We’ve started off a marginal crop of runner beans this year, partly to demonstrate the many options of flowers and produce that it’s easy to achieve even from our USG-Plot or ‘starter garden’ but also partly to document the heavy losses always sustained with these beans. 


They seem to be under constant attack by tiny pin prick black beetles which eat away the sweet nub behind the flower from which the bean should develop, thereby causing the flower to drop off and ensuring that no bean will form from that node point. 

Each morning on checking the plants up to 80% of the flowers will be scattered on the ground thereby guaranteeing that 80% of your crop is effectively eradicated.   

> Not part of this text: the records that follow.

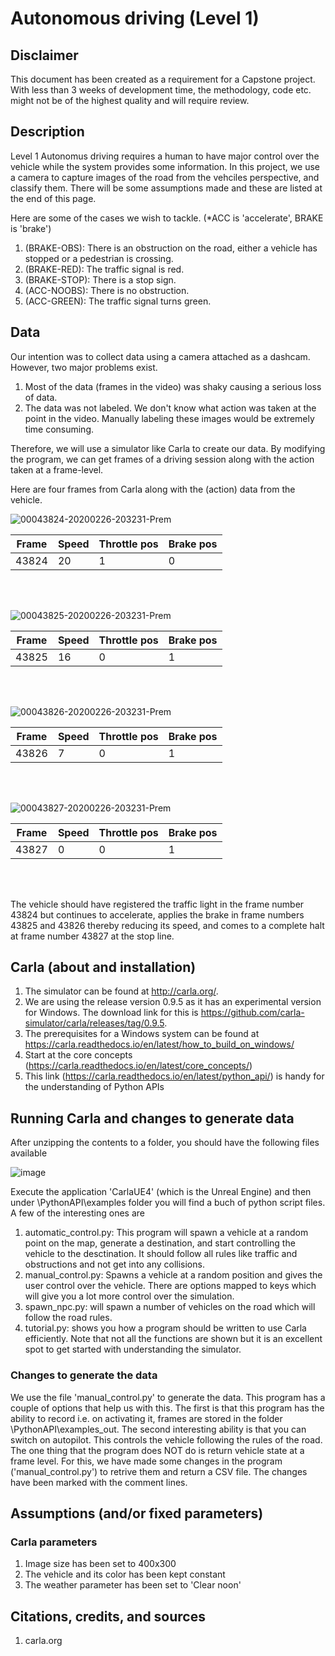 # Autonomous driving (Level 1)
## Disclaimer
This document has been created as a requirement for a Capstone project. With less than 3 weeks of development time, the methodology, code etc. might not be of the highest quality and will require review.

## Description
Level 1 Autonomus driving requires a human to have major control over the vehicle while the system provides some information. In this project, we use a camera to capture images of the road from the vehciles perspective, and classify them. There will be some assumptions made and these are listed at the end of this page. 

Here are some of the cases we wish to tackle. (*ACC is 'accelerate', BRAKE is 'brake')
  1. (BRAKE-OBS): There is an obstruction on the road, either a vehicle has stopped or a pedestrian is crossing. 
  2. (BRAKE-RED): The traffic signal is red.
  3. (BRAKE-STOP): There is a stop sign.
  4. (ACC-NOOBS): There is no obstruction.
  5. (ACC-GREEN): The traffic signal turns green.
  
## Data
Our intention was to collect data using a camera attached as a dashcam. However, two major problems exist. 
  1. Most of the data (frames in the video) was shaky causing a serious loss of data. 
  2. The data was not labeled. We don't know what action was taken at the point in the video. Manually labeling these images would be extremely time consuming.
  
Therefore, we will use a simulator like Carla to create our data. By modifying the program, we can get frames of a driving session along with the action taken at a frame-level. 

Here are four frames from Carla along with the (action) data from the vehicle. 

![00043824-20200226-203231-Prem](https://user-images.githubusercontent.com/41816491/75571162-a616f180-5a26-11ea-8ca4-d5b96b742fb3.png)

| Frame         | Speed         | Throttle pos  | Brake pos     |
| ------------- | ------------- | ------------- | ------------- |
| 43824         | 20            | 1             | 0             |

<br/>
<br/>

![00043825-20200226-203231-Prem](https://user-images.githubusercontent.com/41816491/75571198-b4650d80-5a26-11ea-802c-fabf6d052753.png)

| Frame         | Speed         | Throttle pos  | Brake pos     |
| ------------- | ------------- | ------------- | ------------- |
| 43825         | 16            | 0             | 1             |

<br/>
<br/>

![00043826-20200226-203231-Prem](https://user-images.githubusercontent.com/41816491/75571203-b7f89480-5a26-11ea-906e-d74dd41d48f5.png)

| Frame         | Speed         | Throttle pos  | Brake pos     |
| ------------- | ------------- | ------------- | ------------- |
| 43826         | 7             | 0             | 1             |

<br/>
<br/>

![00043827-20200226-203231-Prem](https://user-images.githubusercontent.com/41816491/75571210-bb8c1b80-5a26-11ea-8f41-f9262fa278a9.png)

| Frame         | Speed         | Throttle pos  | Brake pos     |
| ------------- | ------------- | ------------- | ------------- |
| 43827         | 0             | 0             | 1             |

<br/>
<br/>

The vehicle should have registered the traffic light in the frame number 43824 but continues to accelerate, applies the brake in frame numbers 43825 and 43826 thereby reducing its speed, and comes to a complete halt at frame number 43827 at the stop line. 

## Carla (about and installation)
  1. The simulator can be found at http://carla.org/. 
  2. We are using the release version 0.9.5 as it has an experimental version for Windows. The download link for this is https://github.com/carla-simulator/carla/releases/tag/0.9.5. 
  3. The prerequisites for a Windows system can be found at https://carla.readthedocs.io/en/latest/how_to_build_on_windows/
  4. Start at the core concepts (https://carla.readthedocs.io/en/latest/core_concepts/)
  5. This link (https://carla.readthedocs.io/en/latest/python_api/) is handy for the understanding of Python APIs
  
## Running Carla and changes to generate data
After unzipping the contents to a folder, you should have the following files available 

![image](https://user-images.githubusercontent.com/41816491/75577347-d616c280-5a2f-11ea-931d-95cabb92a80a.png)

Execute the application 'CarlaUE4' (which is the Unreal Engine) and then under \PythonAPI\examples folder you will find a buch of python script files. A few of the interesting ones are 
  1. automatic_control.py: This program will spawn a vehicle at a random point on the map, generate a destination, and start controlling the vehicle to the desctination. It should follow all rules like traffic and obstructions and not get into any collisions. 
  2. manual_control.py: Spawns a vehicle at a random position and gives the user control over the vehicle. There are options mapped to keys which will give you a lot more control over the simulation. 
  3. spawn_npc.py: will spawn a number of vehicles on the road which will follow the road rules. 
  4. tutorial.py: shows you how a program should be written to use Carla efficiently. Note that not all the functions are shown but it is an excellent spot to get started with understanding the simulator.

### Changes to generate the data
We use the file 'manual_control.py' to generate the data. This program has a couple of options that help us with this. The first is that this program has the ability to record i.e. on activating it, frames are stored in the folder \PythonAPI\examples\_out. The second interesting ability is that you can switch on autopilot. This controls the vehicle following the rules of the road. The one thing that the program does NOT do is return vehicle state at a frame level. For this, we have made some changes in the program ('manual_control.py') to retrive them and return a CSV file. The changes have been marked with the comment lines. 

## Assumptions (and/or fixed parameters)
### Carla parameters
  1. Image size has been set to 400x300
  2. The vehicle and its color has been kept constant
  3. The weather parameter has been set to 'Clear noon' 
  
## Citations, credits, and sources
1. carla.org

This is beyond frustrating but an internet search revealed that this problem is not at all well documented.  In trying to ascertain more information on this tiny tyke it was astonishing to see on forum posts that people seem largely oblivious to it.  This could be because these bugs are more destructive in certain geographical areas, but repeatedly they were confused with an entirely different and significantly larger insect.  Strange because this was the reason we abandoned runners a few years ago, but it will be interesting to see how we fare this year.


THE GREAT TOMATO HEIST OF 2013


A couple of years ago we had a very soggy summer and the slugs and snails not usually known to favour tomatoes, probably because of their pungent foliage, were feasting on the tomatoes as there were scant other delicacies available due to an absence of any appreciable sunshine restricting the development of normal garden varieties.  At first it was a mystery as to what was decimating the tomato crop and when I Sherlocked the slug/snail theory, some people (and you know who you are), derided this as a possibility.   However, as the ravages continued unabated it gradually became clear that though uncharacteristic territory, that year, by necessity, their resourcefulness had sent them slithering among the tommies for a juicy nosh.  Lying dormant in the soil during the day to avoid detection.
 
They say a villain returns to the scene of the crime and here proof if proof were needed the varmint returns to launch a secondary nibbling invasion on the already destroyed tomato crop











Yes indeedy, (depending on your point of view) there truly are no end of pests and scallies willing and eager to invade your garden.













Remedies abound, be it Vaseline coated pots or copper devices and infused unguents to deter hermaphrodites (slugs), or maybe they'd enjoy some citrus peel or nice a free beer.  Or for other pests there are Nematodes and/or companion planting.  Or you could always try a politely worded letter left beside the veg patch awaiting their arrival:
 

        Dear Beastie Parasite,

        Kindly desist from devouring these toms, cukes & zukes.


It’d probably be about as effective
There are of course many possible options and proprietary deterrents for dealing with the myriad unwelcome diners and we’ll leave it up to you to decide which is potentially the most ecological, affordable and dependable.  But the truth is, no matter what your weapon of choice, it’s a safe bet that they’ll be back to do their worst.